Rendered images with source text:

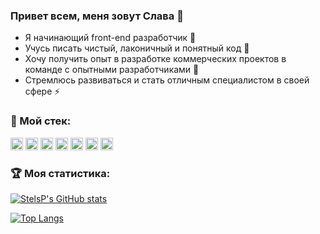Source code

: ### Привет всем, меня зовут Слава 👋

+ Я начинающий front-end разработчик 🔭
+ Учусь писать чистый, лаконичный и понятный код 🌱
+ Хочу получить опыт в разработке коммерческих проектов в команде с опытными разработчиками 👯
+ Стремлюсь развиваться и стать отличным специалистом в своей сфере ⚡

### 🔨 Мой стек:
<div>
<img height="20" src="https://camo.githubusercontent.com/2579e1453f86ae4b9adcbdd8a9a3ad389b6d3698e860b70d65633c2932f7f4d0/68747470733a2f2f696d672e736869656c64732e696f2f7374617469632f76313f6c6162656c266d6573736167653d526561637426636f6c6f723d626c61636b266c6f676f3d7265616374">
<img height="20" src="https://camo.githubusercontent.com/7c797fa8fdf733da50ca1011acf54935831968872a65df6dbfabaaba49b5cdd0/68747470733a2f2f696d672e736869656c64732e696f2f7374617469632f76313f6c6162656c266d6573736167653d4a61766153637269707426636f6c6f723d626c61636b266c6f676f3d6a617661736372697074">
<img height="20" src="https://camo.githubusercontent.com/452be09b5507737b6c34bbf66b5fbbf343b3379f7de7f0879716113f83a88ff5/68747470733a2f2f696d672e736869656c64732e696f2f7374617469632f76313f6c6162656c266d6573736167653d48544d4c26636f6c6f723d626c61636b266c6f676f3d48544d4c35">
<img height="20" src="https://camo.githubusercontent.com/93fd2caceb8856819f36bd9edb811b1501799d069d315b605afccb436acad743/68747470733a2f2f696d672e736869656c64732e696f2f7374617469632f76313f6c6162656c266d6573736167653d43535326636f6c6f723d626c61636b266c6f676f3d43535333">
<img height="20" src="https://camo.githubusercontent.com/f9520deae0b727abb45c179e26ef8bde02579c0f7757157db1b65b466ce3aef1/68747470733a2f2f696d672e736869656c64732e696f2f7374617469632f76313f6c6162656c266d6573736167653d5765627061636b26636f6c6f723d626c61636b266c6f676f3d5765627061636b">
<img height="20" src="https://camo.githubusercontent.com/d9a7445541dfe55775bae8057b4858f95dc2c624a22b87ea834ce4d8dca8f9c4/68747470733a2f2f696d672e736869656c64732e696f2f7374617469632f76313f6c6162656c266d6573736167653d47495426636f6c6f723d626c61636b266c6f676f3d676974">
<img height="20" src="https://camo.githubusercontent.com/09c381b554dafd01ab09343b0588e58f8709c3bcfa98aed6d68a0fc2e683ae2c/68747470733a2f2f696d672e736869656c64732e696f2f7374617469632f76313f6c6162656c266d6573736167653d4669676d6126636f6c6f723d626c61636b266c6f676f3d4669676d61">
</div>

### 🏆 Моя статистика:
[![StelsP's GitHub stats](https://github-readme-stats.vercel.app/api?username=StelsP&theme=dark&show_icons=true&hide=issues,contribs)](https://github.com/StelsP)

[![Top Langs](https://github-readme-stats.vercel.app/api/top-langs/?username=StelsP&layout=compact&theme=dark&show_icons=true)](https://github.com/StelsP)
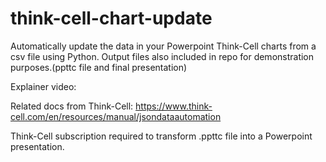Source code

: # think-cell-chart-update
Automatically update the data in your Powerpoint Think-Cell charts from a csv file using Python.
Output files also included in repo for demonstration purposes.(ppttc file and final presentation)

Explainer video: 

Related docs from Think-Cell: https://www.think-cell.com/en/resources/manual/jsondataautomation

Think-Cell subscription required to transform .ppttc file into a Powerpoint presentation. 
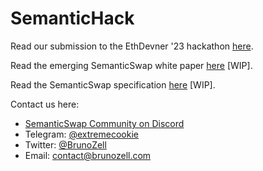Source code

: # SemanticHack

Read our submission to the EthDevner '23 hackathon [here](./submission.md).

Read the emerging SemanticSwap white paper [here](./whitpaper.md) [WIP].

Read the SemanticSwap specification [here](./specification.md) [WIP].

Contact us here:

- [SemanticSwap Community on Discord](https://discord.gg/a49QTt4V6u)
- Telegram: [@extremecookie](https://telegram.me/extremecookie)
- Twitter: [@BrunoZell](https://twitter.com/BrunoZell)
- Email: [contact@brunozell.com](mailto:contact@brunozell.com)
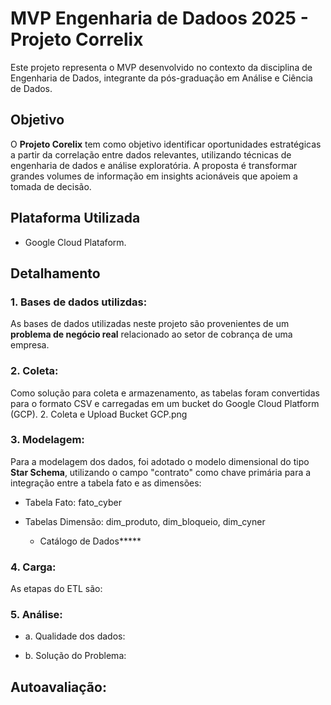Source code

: # MVP Engenharia de Dadoos 2025 - Projeto Correlix
Este projeto representa o MVP desenvolvido no contexto da disciplina de Engenharia de Dados, integrante da pós-graduação em Análise e Ciência de Dados.


## Objetivo ##
O **Projeto Corelix** tem como objetivo identificar oportunidades estratégicas a partir da correlação entre dados relevantes, utilizando técnicas de engenharia de dados e análise exploratória. A proposta é transformar grandes volumes de informação em insights acionáveis que apoiem a tomada de decisão.


## Plataforma Utilizada ##
- Google Cloud Plataform.


## Detalhamento ##
### 1. Bases de dados utilizdas: ###
As bases de dados utilizadas neste projeto são provenientes de um **problema de negócio real** relacionado ao setor de cobrança de uma empresa.

### 2. Coleta: ###
Como solução para coleta e armazenamento, as tabelas foram convertidas para o formato CSV e carregadas em um bucket do Google Cloud Platform (GCP).
2. Coleta e Upload Bucket GCP.png


### 3. Modelagem: ###
Para a modelagem dos dados, foi adotado o modelo dimensional do tipo **Star Schema**, utilizando o campo "contrato" como chave primária para a integração entre a tabela fato e as dimensões:
  - Tabela Fato: fato_cyber
  - Tabelas Dimensão: dim_produto, dim_bloqueio, dim_cyner

    + Catálogo de Dados*****

### 4. Carga: ###
As etapas do ETL são:


### 5. Análise: ###
- a. Qualidade dos dados:


- b. Solução do Problema:


## Autoavaliação: ##




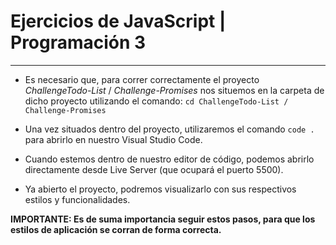 # Ejercicios de JavaScript | Programación 3
---

- Es necesario que, para correr correctamente el proyecto *ChallengeTodo-List* / *Challenge-Promises*
nos situemos en la carpeta de dicho proyecto utilizando el comando:
`cd ChallengeTodo-List / Challenge-Promises`

- Una vez situados dentro del proyecto, utilizaremos el comando `code .` para
abrirlo en nuestro Visual Studio Code.

- Cuando estemos dentro de nuestro editor de código, podemos abrirlo directamente
desde Live Server (que ocupará el puerto 5500).

- Ya abierto el proyecto, podremos visualizarlo con sus respectivos estilos y
funcionalidades.

**IMPORTANTE: Es de suma importancia seguir estos pasos, para que los estilos de aplicación se corran de forma correcta.**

WORK INSTRUCTIONS =>
Although the records above contain pictures, the copy must not; set down exactly the lines from the one with "Para a modelagem" up to and including the one with "funcionalidades.".

RESPONSE AREA =>
Para a modelagem dos dados, foi adotado o modelo dimensional do tipo **Star Schema**, utilizando o campo "contrato" como chave primária para a integração entre a tabela fato e as dimensões:
  - Tabela Fato: fato_cyber
  - Tabelas Dimensão: dim_produto, dim_bloqueio, dim_cyner

    + Catálogo de Dados*****

### 4. Carga: ###
As etapas do ETL são:


### 5. Análise: ###
- a. Qualidade dos dados:


- b. Solução do Problema:


## Autoavaliação: ##




 # Ejercicios de JavaScript | Programación 3
---

- Es necesario que, para correr correctamente el proyecto *ChallengeTodo-List* / *Challenge-Promises*
nos situemos en la carpeta de dicho proyecto utilizando el comando:
`cd ChallengeTodo-List / Challenge-Promises`

- Una vez situados dentro del proyecto, utilizaremos el comando `code .` para
abrirlo en nuestro Visual Studio Code.

- Cuando estemos dentro de nuestro editor de código, podemos abrirlo directamente
desde Live Server (que ocupará el puerto 5500).

- Ya abierto el proyecto, podremos visualizarlo con sus respectivos estilos y
funcionalidades.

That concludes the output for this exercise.